REQUIRED ACTION: Restate each record below word for word, skipping images.

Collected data
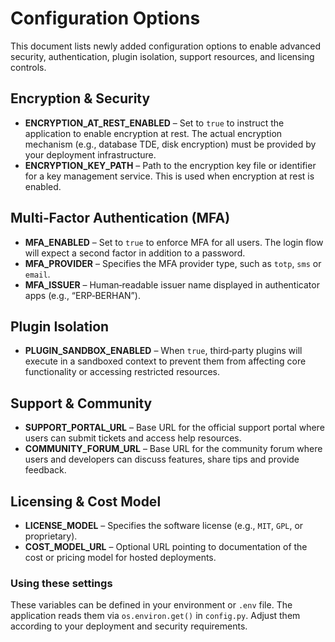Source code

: # Configuration Options

This document lists newly added configuration options to enable advanced security, authentication, plugin isolation, support resources, and licensing controls.

## Encryption & Security

- **ENCRYPTION_AT_REST_ENABLED** – Set to `true` to instruct the application to enable encryption at rest. The actual encryption mechanism (e.g., database TDE, disk encryption) must be provided by your deployment infrastructure.
- **ENCRYPTION_KEY_PATH** – Path to the encryption key file or identifier for a key management service. This is used when encryption at rest is enabled.

## Multi‑Factor Authentication (MFA)

- **MFA_ENABLED** – Set to `true` to enforce MFA for all users. The login flow will expect a second factor in addition to a password.
- **MFA_PROVIDER** – Specifies the MFA provider type, such as `totp`, `sms` or `email`.
- **MFA_ISSUER** – Human‑readable issuer name displayed in authenticator apps (e.g., “ERP‑BERHAN”).

## Plugin Isolation

- **PLUGIN_SANDBOX_ENABLED** – When `true`, third‑party plugins will execute in a sandboxed context to prevent them from affecting core functionality or accessing restricted resources.

## Support & Community

- **SUPPORT_PORTAL_URL** – Base URL for the official support portal where users can submit tickets and access help resources.
- **COMMUNITY_FORUM_URL** – Base URL for the community forum where users and developers can discuss features, share tips and provide feedback.

## Licensing & Cost Model

- **LICENSE_MODEL** – Specifies the software license (e.g., `MIT`, `GPL`, or proprietary).
- **COST_MODEL_URL** – Optional URL pointing to documentation of the cost or pricing model for hosted deployments.

### Using these settings

These variables can be defined in your environment or `.env` file. The application reads them via `os.environ.get()` in `config.py`. Adjust them according to your deployment and security requirements.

FINISHED TASK:
Source code

: # Configuration Options

This document lists newly added configuration options to enable advanced security, authentication, plugin isolation, support resources, and licensing controls.

## Encryption & Security

- **ENCRYPTION_AT_REST_ENABLED** – Set to `true` to instruct the application to enable encryption at rest. The actual encryption mechanism (e.g., database TDE, disk encryption) must be provided by your deployment infrastructure.
- **ENCRYPTION_KEY_PATH** – Path to the encryption key file or identifier for a key management service. This is used when encryption at rest is enabled.

## Multi‑Factor Authentication (MFA)

- **MFA_ENABLED** – Set to `true` to enforce MFA for all users. The login flow will expect a second factor in addition to a password.
- **MFA_PROVIDER** – Specifies the MFA provider type, such as `totp`, `sms` or `email`.
- **MFA_ISSUER** – Human‑readable issuer name displayed in authenticator apps (e.g., “ERP‑BERHAN”).

## Plugin Isolation

- **PLUGIN_SANDBOX_ENABLED** – When `true`, third‑party plugins will execute in a sandboxed context to prevent them from affecting core functionality or accessing restricted resources.

## Support & Community

- **SUPPORT_PORTAL_URL** – Base URL for the official support portal where users can submit tickets and access help resources.
- **COMMUNITY_FORUM_URL** – Base URL for the community forum where users and developers can discuss features, share tips and provide feedback.

## Licensing & Cost Model

- **LICENSE_MODEL** – Specifies the software license (e.g., `MIT`, `GPL`, or proprietary).
- **COST_MODEL_URL** – Optional URL pointing to documentation of the cost or pricing model for hosted deployments.

### Using these settings

These variables can be defined in your environment or `.env` file. The application reads them via `os.environ.get()` in `config.py`. Adjust them according to your deployment and security requirements.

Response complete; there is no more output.